New DNA Repair Process Discovery May Lead to Human Life Extension

A key component of aging is the accumulation of errors in cells genetic’ genetic code or DNA. Once enough errors accumulate, the cell makes faulty proteins leading to irreparable cell damage and death, or in some cases cancer.

In a new study published in the Journal of Biological Chemistry researchers discovered that DNA acetylation governs DNA replication and repair. This process adds acetyl groups to DNA segments which then determines what path of DNA doubling that segment will take.

Cells are known to use a high fidelity yet high energy consuming path for DNA that encodes for proteins.  A low cost yet lower fidelity pathway is used for non protein encoding segments of DNA. The acetylation process just identified tells the cell which repair process the section of DNA should undergo.

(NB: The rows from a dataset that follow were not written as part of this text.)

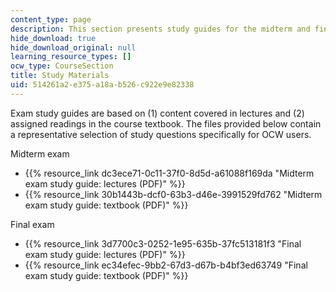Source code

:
 ```yaml
---
content_type: page
description: This section presents study guides for the midterm and final exams.
hide_download: true
hide_download_original: null
learning_resource_types: []
ocw_type: CourseSection
title: Study Materials
uid: 514261a2-e375-a18a-b526-c922e9e82338
---
```


Exam study guides are based on (1) content covered in lectures and (2) assigned readings in the course textbook. The files provided below contain a representative selection of study questions specifically for OCW users.

Midterm exam

*   {{% resource_link dc3ece71-0c11-37f0-8d5d-a61088f169da "Midterm exam study guide: lectures (PDF)" %}}
*   {{% resource_link 30b1443b-dcf0-63b3-d46e-3991529fd762 "Midterm exam study guide: textbook (PDF)" %}}

Final exam

*   {{% resource_link 3d7700c3-0252-1e95-635b-37fc513181f3 "Final exam study guide: lectures (PDF)" %}}
*   {{% resource_link ec34efec-9bb2-67d3-d67b-b4bf3ed63749 "Final exam study guide: textbook (PDF)" %}}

Once the process of DNA acetylation can be exploited and applied at will it is possible to ensure cells have very low DNA error rates and thus live longer.

“Our research is in the very early stages, but there is great potential here, with the capacity to change the human experience,” said Robert Bambara, Ph.D., chair of the Department of Biochemistry and Biophysics at the University of Rochester Medical Center and leader of the research. “Just the very notion is inspiring.”

Though exciting it could take a while before this research leads to human lifespan extension.

“The translational rate is becoming better and better. Today, the course between initial discovery and drug development is intrinsically faster. I could see having some sort of therapeutic that helps us live longer and healthier lives in 25 years,” said Bambara.

Source (Eureka Alert)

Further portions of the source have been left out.